Guangdong Key Laboratory of Chiral Molecule and Drug Discovery, School of Pharmaceutical Sciences, Sun Yat-Sen University, Guangzhou, 510006, China.
Guangdong Key Laboratory of Chiral Molecule and Drug Discovery, School of Pharmaceutical Sciences, Sun Yat-Sen University, Guangzhou, 510006, China; Department of Chemistry, Nalbari College, Assam, 781335, India.
Eur J Med Chem. 2021 Jan 15;210:113040. doi: 10.1016/j.ejmech.2020.113040. Epub 2020 Nov 24.
Antagonists of adenosine receptor are under exploration as potential drug candidates for treatment of neurological disorders, depression, certain cancers and potentially used as a cancer immunotherapy. Herein, we describe design and synthesis of novel scaffold benzo[4,5]imidazo [1,2-a]pyrazin-1-amine (6) derivatives. All the compounds were evaluated for A AR antagonist activity and displayed encouraging results (IC 9-300 nM) of A AR antagonist binding affinity in biochemical assay. Compound 27 exhibits good activity in A AR antagonist cAMP functional assay (IC 31 nM) and further this compound shows T-cell activation at the IL-2 production assay (EC 165 nM). Molecular docking studies were carried out to rationalize the observed binding affinity of compound 27.

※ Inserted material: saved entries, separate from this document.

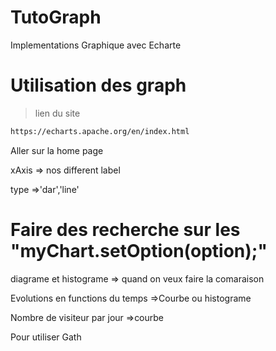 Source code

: # TutoGraph
 Implementations Graphique avec Echarte
 # Utilisation des graph 
> lien du site 
```bash 
https://echarts.apache.org/en/index.html

```
Aller sur la home page 

xAxis => nos different label 

type =>'dar','line'


# Faire des recherche sur les "myChart.setOption(option);"

diagrame et histograme => quand on veux faire la comaraison 

Evolutions en functions du temps =>Courbe ou histograme 

Nombre de visiteur par jour =>courbe

Pour utiliser Gath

腺嘌呤受体拮抗剂作为治疗神经紊乱、抑郁、某些癌症的潜在药物候选物正在被研究,并且可能被用作癌症免疫疗法。在此,我们描述了新型苯并[4,5]咪唑并[1,2-a]吡嗪-1-胺(6)衍生物支架的设计和合成。所有化合物均经过 A AR 拮抗剂活性评估,在生化测定中显示出令人鼓舞的 A AR 拮抗剂结合亲和力结果(IC 9-300 nM)。化合物 27 在 A AR 拮抗剂 cAMP 功能测定中表现出良好的活性(IC 31 nM),并且进一步显示在 IL-2 产生测定中 T 细胞激活(EC 165 nM)。进行了分子对接研究,以合理推断化合物 27 的观察到的结合亲和力。